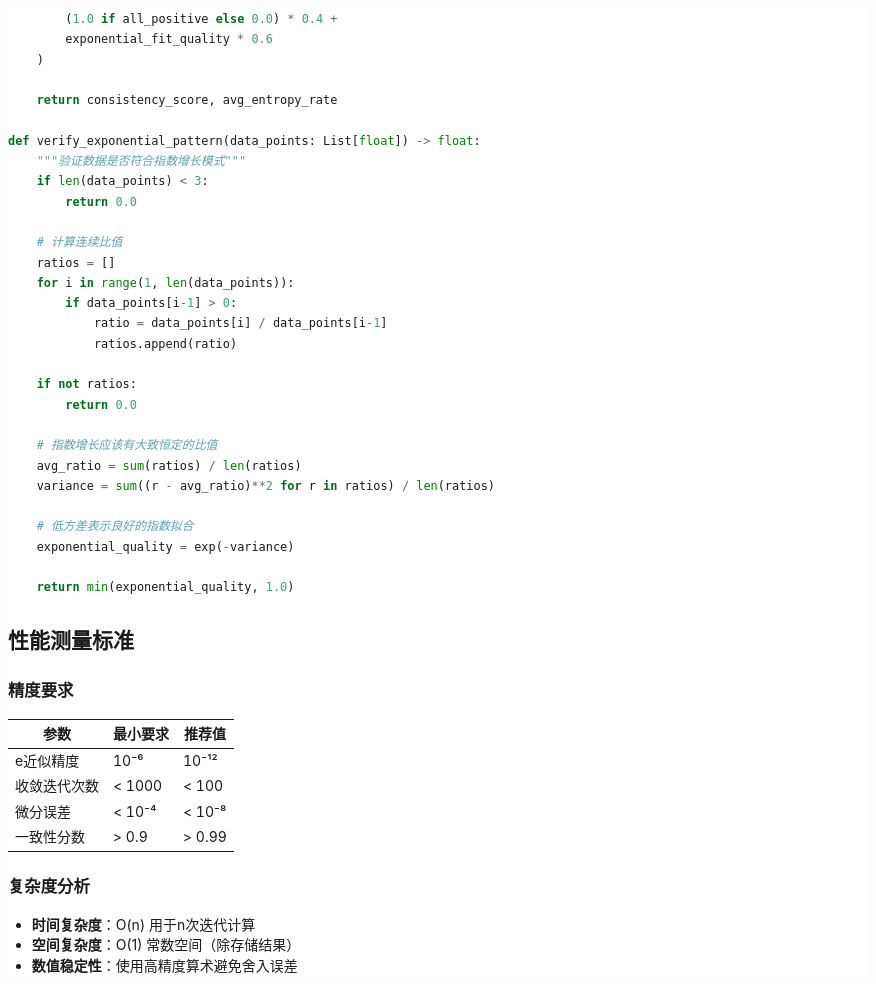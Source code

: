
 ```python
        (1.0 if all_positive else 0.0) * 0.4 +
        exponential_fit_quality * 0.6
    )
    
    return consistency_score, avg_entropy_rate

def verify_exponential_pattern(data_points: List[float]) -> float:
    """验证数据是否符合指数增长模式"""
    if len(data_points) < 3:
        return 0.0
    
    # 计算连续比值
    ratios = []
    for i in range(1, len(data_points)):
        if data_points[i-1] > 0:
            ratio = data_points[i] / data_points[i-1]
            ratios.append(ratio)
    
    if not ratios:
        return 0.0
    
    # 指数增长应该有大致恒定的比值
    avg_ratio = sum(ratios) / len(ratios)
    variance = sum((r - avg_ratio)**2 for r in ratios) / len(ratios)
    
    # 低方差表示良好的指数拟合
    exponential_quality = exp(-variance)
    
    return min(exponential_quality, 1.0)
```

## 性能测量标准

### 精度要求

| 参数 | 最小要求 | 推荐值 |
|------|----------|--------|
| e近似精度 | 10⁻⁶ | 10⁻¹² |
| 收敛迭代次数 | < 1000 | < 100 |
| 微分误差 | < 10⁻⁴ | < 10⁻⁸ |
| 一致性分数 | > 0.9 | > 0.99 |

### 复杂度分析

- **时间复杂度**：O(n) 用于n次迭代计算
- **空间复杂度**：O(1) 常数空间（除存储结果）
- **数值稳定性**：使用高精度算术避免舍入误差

_ _ _ _

* _Task details_
Would you retype the lines of the data above, from the one holding "1000 | < 100 |" through its final line, exactly and without adding any other line?

* _Answer box_
| 收敛迭代次数 | < 1000 | < 100 |
| 微分误差 | < 10⁻⁴ | < 10⁻⁸ |
| 一致性分数 | > 0.9 | > 0.99 |

### 复杂度分析

- **时间复杂度**：O(n) 用于n次迭代计算
- **空间复杂度**：O(1) 常数空间（除存储结果）
- **数值稳定性**：使用高精度算术避免舍入误差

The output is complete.